Items from a dataset:
== Segment start ==
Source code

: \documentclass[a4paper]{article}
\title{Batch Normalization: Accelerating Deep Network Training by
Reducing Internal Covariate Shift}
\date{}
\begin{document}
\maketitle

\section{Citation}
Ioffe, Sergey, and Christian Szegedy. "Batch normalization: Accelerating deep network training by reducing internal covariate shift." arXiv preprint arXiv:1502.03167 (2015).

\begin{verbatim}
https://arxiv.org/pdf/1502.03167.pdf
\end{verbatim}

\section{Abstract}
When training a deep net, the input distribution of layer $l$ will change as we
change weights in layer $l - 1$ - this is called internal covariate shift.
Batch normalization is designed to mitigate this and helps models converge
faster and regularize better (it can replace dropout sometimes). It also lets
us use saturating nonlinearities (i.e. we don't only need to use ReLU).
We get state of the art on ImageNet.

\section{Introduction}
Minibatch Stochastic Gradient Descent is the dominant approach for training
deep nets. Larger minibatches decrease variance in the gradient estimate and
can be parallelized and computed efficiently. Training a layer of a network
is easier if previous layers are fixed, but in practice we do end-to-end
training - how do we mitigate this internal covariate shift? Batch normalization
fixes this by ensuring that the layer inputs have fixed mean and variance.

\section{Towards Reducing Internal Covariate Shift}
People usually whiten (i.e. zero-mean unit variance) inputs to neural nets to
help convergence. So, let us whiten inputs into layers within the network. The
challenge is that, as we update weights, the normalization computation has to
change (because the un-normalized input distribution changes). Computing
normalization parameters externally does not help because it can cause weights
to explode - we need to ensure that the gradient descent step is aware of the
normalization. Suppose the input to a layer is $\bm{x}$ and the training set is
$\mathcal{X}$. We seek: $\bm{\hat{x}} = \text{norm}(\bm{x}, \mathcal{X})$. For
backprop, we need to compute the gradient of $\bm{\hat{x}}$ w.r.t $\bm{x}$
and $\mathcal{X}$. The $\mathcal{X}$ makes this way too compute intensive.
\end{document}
== Segment end ==
_Exercise objective_
Among the lines above, show every one that contains the string "nets".

_Answer box_
deep nets. Larger minibatches decrease variance in the gradient estimate and
People usually whiten (i.e. zero-mean unit variance) inputs to neural nets to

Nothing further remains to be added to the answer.